EXERCISE INPUTS:
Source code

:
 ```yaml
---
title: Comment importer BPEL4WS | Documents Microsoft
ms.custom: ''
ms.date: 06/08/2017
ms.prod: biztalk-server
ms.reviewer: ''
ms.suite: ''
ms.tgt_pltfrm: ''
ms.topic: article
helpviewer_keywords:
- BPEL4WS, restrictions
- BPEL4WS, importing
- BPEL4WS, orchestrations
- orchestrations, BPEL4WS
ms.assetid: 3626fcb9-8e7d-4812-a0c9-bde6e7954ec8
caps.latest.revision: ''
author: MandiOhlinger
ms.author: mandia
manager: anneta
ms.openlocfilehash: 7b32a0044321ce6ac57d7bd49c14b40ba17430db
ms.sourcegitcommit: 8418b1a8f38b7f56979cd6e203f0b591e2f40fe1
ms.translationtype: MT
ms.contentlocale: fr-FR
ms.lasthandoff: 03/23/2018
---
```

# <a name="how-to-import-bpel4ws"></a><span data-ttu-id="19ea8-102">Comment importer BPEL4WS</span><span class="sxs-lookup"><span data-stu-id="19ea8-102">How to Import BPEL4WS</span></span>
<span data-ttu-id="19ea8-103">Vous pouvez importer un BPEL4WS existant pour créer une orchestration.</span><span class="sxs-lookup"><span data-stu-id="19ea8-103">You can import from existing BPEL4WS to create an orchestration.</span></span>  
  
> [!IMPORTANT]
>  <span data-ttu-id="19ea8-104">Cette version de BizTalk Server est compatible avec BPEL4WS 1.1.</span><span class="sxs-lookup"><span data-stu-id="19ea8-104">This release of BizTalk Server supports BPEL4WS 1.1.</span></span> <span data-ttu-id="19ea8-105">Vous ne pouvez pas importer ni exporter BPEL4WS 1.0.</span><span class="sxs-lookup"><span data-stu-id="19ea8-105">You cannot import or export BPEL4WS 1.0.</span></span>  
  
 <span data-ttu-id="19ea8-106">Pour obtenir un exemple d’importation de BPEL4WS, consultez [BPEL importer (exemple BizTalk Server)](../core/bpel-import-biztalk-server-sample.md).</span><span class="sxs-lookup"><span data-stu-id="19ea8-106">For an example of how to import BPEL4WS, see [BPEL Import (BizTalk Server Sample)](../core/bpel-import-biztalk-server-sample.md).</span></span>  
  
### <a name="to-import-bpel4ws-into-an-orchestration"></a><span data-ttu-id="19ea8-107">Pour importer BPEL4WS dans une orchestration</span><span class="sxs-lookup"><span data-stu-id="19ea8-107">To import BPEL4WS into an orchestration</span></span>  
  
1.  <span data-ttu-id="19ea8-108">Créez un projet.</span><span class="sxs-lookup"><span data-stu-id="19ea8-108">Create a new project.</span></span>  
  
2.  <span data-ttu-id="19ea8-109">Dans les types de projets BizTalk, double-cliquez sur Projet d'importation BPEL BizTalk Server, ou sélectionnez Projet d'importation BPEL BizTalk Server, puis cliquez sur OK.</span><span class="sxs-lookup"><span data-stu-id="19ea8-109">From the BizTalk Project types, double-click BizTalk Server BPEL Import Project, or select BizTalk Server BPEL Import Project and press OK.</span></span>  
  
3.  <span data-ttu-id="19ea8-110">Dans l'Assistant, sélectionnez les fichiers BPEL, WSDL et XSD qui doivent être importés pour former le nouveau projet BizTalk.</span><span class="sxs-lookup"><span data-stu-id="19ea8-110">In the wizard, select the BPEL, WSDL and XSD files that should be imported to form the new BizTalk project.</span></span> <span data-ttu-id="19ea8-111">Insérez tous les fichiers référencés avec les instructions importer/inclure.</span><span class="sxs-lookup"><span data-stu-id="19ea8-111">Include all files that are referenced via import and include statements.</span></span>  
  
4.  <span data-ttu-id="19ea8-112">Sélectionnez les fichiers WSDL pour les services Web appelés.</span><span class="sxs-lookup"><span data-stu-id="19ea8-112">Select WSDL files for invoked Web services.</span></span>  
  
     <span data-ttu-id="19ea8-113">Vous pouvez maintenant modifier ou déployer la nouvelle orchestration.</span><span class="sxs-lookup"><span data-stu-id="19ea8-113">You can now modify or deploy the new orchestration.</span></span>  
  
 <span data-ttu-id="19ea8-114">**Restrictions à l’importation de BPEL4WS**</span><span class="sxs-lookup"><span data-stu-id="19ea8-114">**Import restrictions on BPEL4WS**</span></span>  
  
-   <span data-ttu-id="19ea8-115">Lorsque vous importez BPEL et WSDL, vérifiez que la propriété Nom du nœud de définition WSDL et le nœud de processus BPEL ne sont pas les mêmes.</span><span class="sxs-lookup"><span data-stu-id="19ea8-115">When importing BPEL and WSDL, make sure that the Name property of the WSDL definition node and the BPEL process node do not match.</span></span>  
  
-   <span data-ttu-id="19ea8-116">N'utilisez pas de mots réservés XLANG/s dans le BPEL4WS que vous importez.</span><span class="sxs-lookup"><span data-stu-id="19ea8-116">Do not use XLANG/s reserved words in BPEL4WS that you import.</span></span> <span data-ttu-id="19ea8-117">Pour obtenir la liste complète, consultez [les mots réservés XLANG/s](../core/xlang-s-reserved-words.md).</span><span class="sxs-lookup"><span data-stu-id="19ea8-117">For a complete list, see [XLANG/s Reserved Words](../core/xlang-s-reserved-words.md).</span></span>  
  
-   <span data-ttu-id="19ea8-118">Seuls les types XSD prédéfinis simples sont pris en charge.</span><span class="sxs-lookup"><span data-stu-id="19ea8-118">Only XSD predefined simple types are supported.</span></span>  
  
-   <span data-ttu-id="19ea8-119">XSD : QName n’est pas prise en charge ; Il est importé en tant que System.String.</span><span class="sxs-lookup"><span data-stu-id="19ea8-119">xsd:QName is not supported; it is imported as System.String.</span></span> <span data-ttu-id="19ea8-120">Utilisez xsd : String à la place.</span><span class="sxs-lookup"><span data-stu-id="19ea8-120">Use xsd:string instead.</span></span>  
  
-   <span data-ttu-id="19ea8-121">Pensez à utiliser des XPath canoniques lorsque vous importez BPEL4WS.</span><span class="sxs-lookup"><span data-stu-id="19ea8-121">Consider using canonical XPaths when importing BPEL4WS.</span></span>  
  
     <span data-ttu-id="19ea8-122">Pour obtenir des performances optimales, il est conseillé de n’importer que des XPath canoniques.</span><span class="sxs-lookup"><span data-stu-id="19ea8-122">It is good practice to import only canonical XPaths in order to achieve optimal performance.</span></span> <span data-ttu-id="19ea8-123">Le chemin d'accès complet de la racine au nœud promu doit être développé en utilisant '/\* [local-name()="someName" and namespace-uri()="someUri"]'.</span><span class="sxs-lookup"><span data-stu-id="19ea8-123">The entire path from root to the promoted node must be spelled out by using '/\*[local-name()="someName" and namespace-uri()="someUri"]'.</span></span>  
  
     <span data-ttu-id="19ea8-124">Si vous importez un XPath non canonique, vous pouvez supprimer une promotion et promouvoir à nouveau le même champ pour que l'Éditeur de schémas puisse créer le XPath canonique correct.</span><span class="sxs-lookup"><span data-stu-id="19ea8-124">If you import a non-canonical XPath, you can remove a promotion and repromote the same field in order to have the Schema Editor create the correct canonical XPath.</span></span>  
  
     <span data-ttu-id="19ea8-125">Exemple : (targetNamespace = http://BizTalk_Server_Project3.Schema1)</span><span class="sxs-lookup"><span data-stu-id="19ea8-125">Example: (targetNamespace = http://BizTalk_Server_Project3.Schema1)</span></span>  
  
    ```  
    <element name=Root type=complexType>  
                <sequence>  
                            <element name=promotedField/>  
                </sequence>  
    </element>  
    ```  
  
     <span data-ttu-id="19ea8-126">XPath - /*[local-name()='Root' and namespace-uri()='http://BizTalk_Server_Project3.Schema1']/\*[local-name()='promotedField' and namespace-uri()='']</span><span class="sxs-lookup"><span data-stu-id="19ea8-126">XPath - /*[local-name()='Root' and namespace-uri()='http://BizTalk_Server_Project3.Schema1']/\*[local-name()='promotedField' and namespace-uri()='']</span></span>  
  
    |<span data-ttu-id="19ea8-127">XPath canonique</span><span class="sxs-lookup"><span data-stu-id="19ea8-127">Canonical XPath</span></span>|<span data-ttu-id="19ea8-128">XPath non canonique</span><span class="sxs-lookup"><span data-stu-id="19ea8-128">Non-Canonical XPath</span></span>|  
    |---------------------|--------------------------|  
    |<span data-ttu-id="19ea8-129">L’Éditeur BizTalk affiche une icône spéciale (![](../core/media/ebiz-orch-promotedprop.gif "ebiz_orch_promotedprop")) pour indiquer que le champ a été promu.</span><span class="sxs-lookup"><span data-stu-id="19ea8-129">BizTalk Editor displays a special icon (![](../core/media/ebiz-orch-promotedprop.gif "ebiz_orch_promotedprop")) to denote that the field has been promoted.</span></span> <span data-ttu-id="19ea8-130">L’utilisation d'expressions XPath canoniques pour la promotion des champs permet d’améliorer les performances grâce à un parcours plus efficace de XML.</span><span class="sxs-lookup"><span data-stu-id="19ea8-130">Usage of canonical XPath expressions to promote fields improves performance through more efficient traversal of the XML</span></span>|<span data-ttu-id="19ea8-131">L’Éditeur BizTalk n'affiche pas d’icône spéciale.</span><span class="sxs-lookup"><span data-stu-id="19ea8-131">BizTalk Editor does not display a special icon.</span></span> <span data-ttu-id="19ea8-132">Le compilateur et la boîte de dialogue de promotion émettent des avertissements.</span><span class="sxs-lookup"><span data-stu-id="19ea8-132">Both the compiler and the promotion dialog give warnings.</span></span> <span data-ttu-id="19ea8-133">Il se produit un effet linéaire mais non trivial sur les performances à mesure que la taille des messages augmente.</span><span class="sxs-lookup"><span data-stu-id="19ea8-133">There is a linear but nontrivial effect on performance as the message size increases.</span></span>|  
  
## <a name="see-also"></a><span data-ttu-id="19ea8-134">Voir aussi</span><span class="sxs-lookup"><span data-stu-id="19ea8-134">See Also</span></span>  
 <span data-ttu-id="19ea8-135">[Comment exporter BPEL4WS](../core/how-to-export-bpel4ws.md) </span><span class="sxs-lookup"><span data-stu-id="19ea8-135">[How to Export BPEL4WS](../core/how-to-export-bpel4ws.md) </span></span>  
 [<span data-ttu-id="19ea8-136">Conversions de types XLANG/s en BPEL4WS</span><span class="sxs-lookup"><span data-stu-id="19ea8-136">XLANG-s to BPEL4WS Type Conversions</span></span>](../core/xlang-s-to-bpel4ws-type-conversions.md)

BRIEF: For the listing above, print only the lines starting at the line containing "to Import BPEL4WS</span></span>" and ending at the line containing "a new project.</span></span>", exactly, both included.

SOLUTION TO THIS TASK:
# <a name="how-to-import-bpel4ws"></a><span data-ttu-id="19ea8-102">Comment importer BPEL4WS</span><span class="sxs-lookup"><span data-stu-id="19ea8-102">How to Import BPEL4WS</span></span>
<span data-ttu-id="19ea8-103">Vous pouvez importer un BPEL4WS existant pour créer une orchestration.</span><span class="sxs-lookup"><span data-stu-id="19ea8-103">You can import from existing BPEL4WS to create an orchestration.</span></span>  
  
> [!IMPORTANT]
>  <span data-ttu-id="19ea8-104">Cette version de BizTalk Server est compatible avec BPEL4WS 1.1.</span><span class="sxs-lookup"><span data-stu-id="19ea8-104">This release of BizTalk Server supports BPEL4WS 1.1.</span></span> <span data-ttu-id="19ea8-105">Vous ne pouvez pas importer ni exporter BPEL4WS 1.0.</span><span class="sxs-lookup"><span data-stu-id="19ea8-105">You cannot import or export BPEL4WS 1.0.</span></span>  
  
 <span data-ttu-id="19ea8-106">Pour obtenir un exemple d’importation de BPEL4WS, consultez [BPEL importer (exemple BizTalk Server)](../core/bpel-import-biztalk-server-sample.md).</span><span class="sxs-lookup"><span data-stu-id="19ea8-106">For an example of how to import BPEL4WS, see [BPEL Import (BizTalk Server Sample)](../core/bpel-import-biztalk-server-sample.md).</span></span>  
  
### <a name="to-import-bpel4ws-into-an-orchestration"></a><span data-ttu-id="19ea8-107">Pour importer BPEL4WS dans une orchestration</span><span class="sxs-lookup"><span data-stu-id="19ea8-107">To import BPEL4WS into an orchestration</span></span>  
  
1.  <span data-ttu-id="19ea8-108">Créez un projet.</span><span class="sxs-lookup"><span data-stu-id="19ea8-108">Create a new project.</span></span>  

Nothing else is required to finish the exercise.